Document images with source code
__________
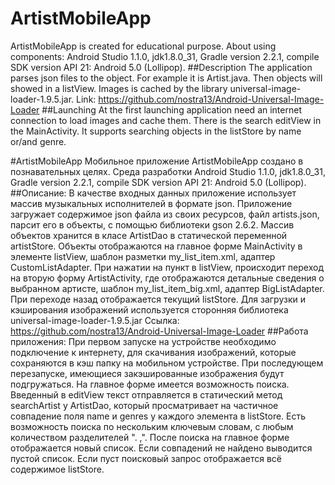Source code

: # ArtistMobileApp
ArtistMobileApp is created for educational purpose.
About using components: Android Studio 1.1.0, jdk1.8.0_31, Gradle version 2.2.1, compile SDK version API 21: Android 5.0 (Lollipop).
##Description
The application parses json files to the object. For example it is Artist.java.
Then objects will showed in a listView. Images is cached by the library universal-image-loader-1.9.5.jar.
Link: https://github.com/nostra13/Android-Universal-Image-Loader
##Launching
At the first launching application need an internet connection to load images and cache them.
There is the search editView in the MainActivity. It supports searching objects in the listStore by name or/and genre.

#ArtistMobileApp
Мобильное приложение ArtistMobileApp создано в познавательных целях.
Среда разработки Android Studio 1.1.0, jdk1.8.0_31, Gradle version 2.2.1, compile SDK version API 21: Android 5.0 (Lollipop).
##Описание:
В качестве входных данных приложение использует массив музыкальных исполнителей в формате json. Приложение загружает содержимое json файла из своих ресурсов, файл artists.json, парсит его в объекты, с помощью библиотеки gson 2.6.2. Массив объектов хранится в класе ArtistDao в статической переменной artistStore.
Объекты отображаются на главное форме MainActivity в элементе listView, шаблон разметки my_list_item.xml, адаптер CustomListAdapter.
При нажатии на пункт в listView, происходит переход на вторую форму ArtistActivity, где отображаются детальные сведения о выбранном артисте,
шаблон my_list_item_big.xml, адаптер BigListAdapter.
При переходе назад отображается текущий listStore.
Для загрузки и кэширования изображений используется сторонняя библиотека universal-image-loader-1.9.5.jar
Ссылка:
https://github.com/nostra13/Android-Universal-Image-Loader
##Работа приложения:
При первом запуске на устройстве необходимо подключение к интернету, для скачивания изображений, которые сохраняются в кэш папку на мобильном устройстве. При последующем перезапуске, имеющиеся закэшированные изображения будут подгружаться.
На главное форме имеется возможность поиска. Введенный в editView текст отправляется в статический метод searchArtist у ArtistDao, который просматривает на частичное совпадение поля name и genres у каждого элемента в listStore. Есть возможность поиска по нескольким ключевым словам, с любым количеством разделителей ". ,". После поиска на главное форме отображается новый список. Если совпадений не найдено выводится пустой список. Если пуст поисковый запрос отображается всё содержимое listStore.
__________
Filter the entries above down to the lines that hold the word "изображений", and copy those lines.

FINAL ANSWER →
Для загрузки и кэширования изображений используется сторонняя библиотека universal-image-loader-1.9.5.jar
При первом запуске на устройстве необходимо подключение к интернету, для скачивания изображений, которые сохраняются в кэш папку на мобильном устройстве. При последующем перезапуске, имеющиеся закэшированные изображения будут подгружаться.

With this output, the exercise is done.